SOURCE MATERIAL:

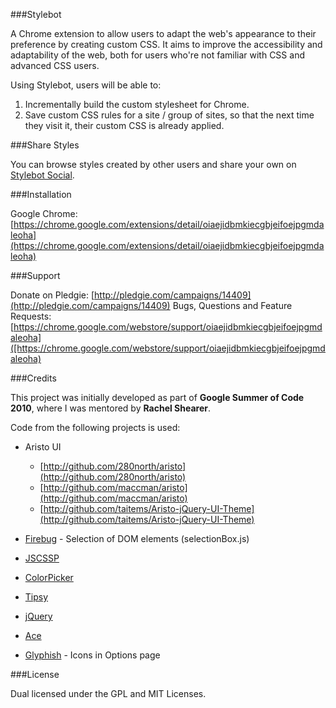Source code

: ###Stylebot

A Chrome extension to allow users to adapt the web's appearance to their preference by creating custom CSS. It aims to improve the accessibility and adaptability of the web, both for users who're not familiar with CSS and advanced CSS users.

Using Stylebot, users will be able to:

1. Incrementally build the custom stylesheet for Chrome.
2. Save custom CSS rules for a site / group of sites, so that the next time they visit it, their custom CSS is already applied.

###Share Styles

You can browse styles created by other users and share your own on [Stylebot Social](http://stylebot.me).

###Installation

Google Chrome: [https://chrome.google.com/extensions/detail/oiaejidbmkiecgbjeifoejpgmdaleoha](https://chrome.google.com/extensions/detail/oiaejidbmkiecgbjeifoejpgmdaleoha)

###Support

Donate on Pledgie: [http://pledgie.com/campaigns/14409](http://pledgie.com/campaigns/14409)
Bugs, Questions and Feature Requests: [https://chrome.google.com/webstore/support/oiaejidbmkiecgbjeifoejpgmdaleoha]([https://chrome.google.com/webstore/support/oiaejidbmkiecgbjeifoejpgmdaleoha)

###Credits

This project was initially developed as part of **Google Summer of Code 2010**, where I was mentored by **Rachel Shearer**.

Code from the following projects is used:

* Aristo UI  
  * [http://github.com/280north/aristo](http://github.com/280north/aristo)  
  * [http://github.com/maccman/aristo](http://github.com/maccman/aristo)  
  * [http://github.com/taitems/Aristo-jQuery-UI-Theme](http://github.com/taitems/Aristo-jQuery-UI-Theme)

* [Firebug](http://www.getfirebug.com) - Selection of DOM elements (selectionBox.js)

* [JSCSSP](http://www.glazman.org/JSCSSP/)

* [ColorPicker](http://www.eyecon.ro/colorpicker/)

* [Tipsy](http://github.com/jaz303/tipsy)

* [jQuery](http://jquery.com/)

* [Ace](http://ace.ajax.org/)

* [Glyphish](http://glyphish.com/) - Icons in Options page

###License

Dual licensed under the GPL and MIT Licenses.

EXERCISE DESCRIPTION:
Everything above except the pictures must be restated exactly.

RESPONSE TO THE TASK:
Source code

: ###Stylebot

A Chrome extension to allow users to adapt the web's appearance to their preference by creating custom CSS. It aims to improve the accessibility and adaptability of the web, both for users who're not familiar with CSS and advanced CSS users.

Using Stylebot, users will be able to:

1. Incrementally build the custom stylesheet for Chrome.
2. Save custom CSS rules for a site / group of sites, so that the next time they visit it, their custom CSS is already applied.

###Share Styles

You can browse styles created by other users and share your own on [Stylebot Social](http://stylebot.me).

###Installation

Google Chrome: [https://chrome.google.com/extensions/detail/oiaejidbmkiecgbjeifoejpgmdaleoha](https://chrome.google.com/extensions/detail/oiaejidbmkiecgbjeifoejpgmdaleoha)

###Support

Donate on Pledgie: [http://pledgie.com/campaigns/14409](http://pledgie.com/campaigns/14409)
Bugs, Questions and Feature Requests: [https://chrome.google.com/webstore/support/oiaejidbmkiecgbjeifoejpgmdaleoha]([https://chrome.google.com/webstore/support/oiaejidbmkiecgbjeifoejpgmdaleoha)

###Credits

This project was initially developed as part of **Google Summer of Code 2010**, where I was mentored by **Rachel Shearer**.

Code from the following projects is used:

* Aristo UI  
  * [http://github.com/280north/aristo](http://github.com/280north/aristo)  
  * [http://github.com/maccman/aristo](http://github.com/maccman/aristo)  
  * [http://github.com/taitems/Aristo-jQuery-UI-Theme](http://github.com/taitems/Aristo-jQuery-UI-Theme)

* [Firebug](http://www.getfirebug.com) - Selection of DOM elements (selectionBox.js)

* [JSCSSP](http://www.glazman.org/JSCSSP/)

* [ColorPicker](http://www.eyecon.ro/colorpicker/)

* [Tipsy](http://github.com/jaz303/tipsy)

* [jQuery](http://jquery.com/)

* [Ace](http://ace.ajax.org/)

* [Glyphish](http://glyphish.com/) - Icons in Options page

###License

Dual licensed under the GPL and MIT Licenses.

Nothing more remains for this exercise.